Why live for today? Is that to say that you would short-change your own future just to live in the moment and attempt what everyone else seems to be doing, which is pretending to live in a perpetual state of bliss?
What are you doing in July that is so important that it makes you so superior? Your probably a high school student, too, because I recall these concerns vanishing once I actually had to work to feed myself and realised I deserve to have as much fun as I could have. Plus, carpe diem means seize the day, not live for today.
Am I the only one with an ominous or foreboding sense of the future?
No. You just seem to be angry because others have different goals and ambitions. Take me: I plan to a) get a doctorate, b) work in foreign affairs, c) potentially take over the world. :) Does that mean that a) great sex, b) a nice flower garden, and c) finally reading through all of the Lost Generations works, are somehow less important? Maybe, but why be ambitious and achieve things if you don't have any interests?
Is your desire to live in the moment a function of an overwhelming state of helplessness on the part of the majority of our generation? Are we going to continually allow our futures to be short-changed for us while we are searching for nothingness at the bars?
You know, you're on a forum for people who have overarching political goals that instill potential and purpose to their lives. If your wondering about why capitalism has sucked the life out of your generation, go ask those people at the bars, because you can't assume everyone here actually does what your suggesting. That being said, sometimes a shallow one-nighter is what you need, and who are you to judge?

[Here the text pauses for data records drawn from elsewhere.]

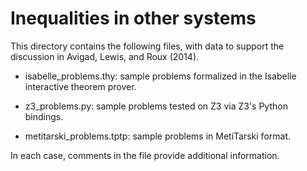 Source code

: Inequalities in other systems
=============================

This directory contains the following files, with data to support the discussion in Avigad, Lewis, and Roux (2014).

* isabelle_problems.thy: sample problems formalized in the Isabelle interactive theorem prover.

* z3_problems.py: sample problems tested on Z3 via Z3's Python bindings.

* metitarski_problems.tptp: sample problems in MetiTarski format.

In each case, comments in the file provide additional information.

The outcome of our future is largely dependent on how much attention is paid to the moment and how we react to processes and events that directly affect our quality of life. If we do not recognize the threat that liberalism poses, then all of us clear thinkers might be exterminated in some kind of new-wave purge, right here in America.
Okay, this conclusion has absolutely nothing to do with carpe diem. How do liberalism and living for the moment collide to destroy America, exactly? How are liberalism and living for the moment at all similar? Liberalism, I thought, is a political idea, while carpe diem is largely philosophical and social. A pro-gay rights stance is liberal; actually being gay is in the social/personal realm of life. The two touch, but aren't the same thing. A anti-Immigration stance is conservative; being a native-born American is social/personal. Not the same thing. Your argument, a term I use lightly, is a mishmash of useless accusations against American youth which you then turn into a widely based attack against liberalism, which is killing America. Isn't it easier to say "Young People Are Killing America," or "Lazy People Are Killing America." Why toss in carpe diem, which doesn't mean live for today, but seize the day, which means to make things happen. Your attacking the view that the future doesn't matter, and in this case, unless you can inspire your generation to change their attitude, you have to deal with it.